しかし、大事件は終了間際に起きた。それはまたまた左サイドのベドージャ、ルイス・ペレアの
綻びからのものであった。

戦前の個人的な興味は、「マリオ(ジェペス)」と「パオロ(モンテーロ)」の化かしあいだった。パオロは
どちらの意味でも期待大だった。彼は3回に1度は致命的なミスを犯し、今回もあった。
一方で、彼の統率力は捨てがたい。マリオの「口撃力」と両足タックルはエンタメ性に溢れているが、
色紙も多い。個性派対決が見たたっかった私にはいささかしょっぱい試合だったのかもしれない。
さて、いずれにしろ、コロンビアはプレーオフ進出が精一杯だろう。しかし臆する必要は全くない。
なぜなら首都ボゴタの2600mの標高で試合を行えば、オーストラリアはイチコロである。

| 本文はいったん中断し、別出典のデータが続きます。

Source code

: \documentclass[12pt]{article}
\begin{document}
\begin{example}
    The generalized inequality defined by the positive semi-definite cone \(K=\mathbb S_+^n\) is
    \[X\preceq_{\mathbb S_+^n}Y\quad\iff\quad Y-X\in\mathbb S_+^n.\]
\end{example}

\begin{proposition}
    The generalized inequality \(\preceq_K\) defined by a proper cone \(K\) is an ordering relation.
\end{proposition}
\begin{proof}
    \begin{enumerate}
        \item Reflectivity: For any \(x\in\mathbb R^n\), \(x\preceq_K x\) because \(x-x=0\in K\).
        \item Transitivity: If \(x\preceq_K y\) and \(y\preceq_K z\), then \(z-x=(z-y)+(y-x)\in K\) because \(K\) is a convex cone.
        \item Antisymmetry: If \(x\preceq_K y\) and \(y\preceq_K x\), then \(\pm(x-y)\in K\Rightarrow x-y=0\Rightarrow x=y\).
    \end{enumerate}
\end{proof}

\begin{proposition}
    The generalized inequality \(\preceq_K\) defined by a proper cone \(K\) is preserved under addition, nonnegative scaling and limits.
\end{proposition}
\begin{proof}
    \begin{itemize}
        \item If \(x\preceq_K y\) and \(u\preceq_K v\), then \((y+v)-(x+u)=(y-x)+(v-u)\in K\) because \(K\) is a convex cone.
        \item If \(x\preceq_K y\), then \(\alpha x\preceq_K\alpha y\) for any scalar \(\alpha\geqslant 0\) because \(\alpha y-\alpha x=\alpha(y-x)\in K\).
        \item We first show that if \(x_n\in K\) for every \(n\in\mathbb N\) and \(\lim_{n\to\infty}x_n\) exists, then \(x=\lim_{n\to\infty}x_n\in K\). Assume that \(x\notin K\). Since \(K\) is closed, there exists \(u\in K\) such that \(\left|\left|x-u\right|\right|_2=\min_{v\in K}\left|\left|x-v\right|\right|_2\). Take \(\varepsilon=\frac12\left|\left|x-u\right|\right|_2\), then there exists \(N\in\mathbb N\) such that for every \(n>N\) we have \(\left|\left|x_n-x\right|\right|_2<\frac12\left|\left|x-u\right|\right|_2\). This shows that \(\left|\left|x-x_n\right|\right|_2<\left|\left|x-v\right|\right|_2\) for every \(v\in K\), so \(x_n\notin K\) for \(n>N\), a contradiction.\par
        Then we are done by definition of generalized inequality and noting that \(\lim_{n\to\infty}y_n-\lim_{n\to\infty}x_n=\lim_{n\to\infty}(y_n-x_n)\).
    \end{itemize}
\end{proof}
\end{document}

ただし、もう後がないからといって、かつてアルゼンチンが見せたようなマラドーナの復帰まばいの
茶番はやめてもらいたい。以前、地元開催のコパ・アメリカで優勝したコロンビアは、直後の
アルゼンチン戦で、アスプリージャ、リンコンといった時代遅れの面々を招集し、大敗したことが
ある。コリア・ジャパンに行けなかった汚点の1つである。
しかし、しいて召集するのであれば、それはバルデラマのカツラであろう。
かつてルーマニアがワールドカップに勝ち進んだ褒美に全員金髪にしたことを肯定するわけでは
ないが、もしもバルデラマのカツラを11人全員に装着させることができれば、再び魅惑的な
芸を堪能できると確信しているのは私だけであろうか。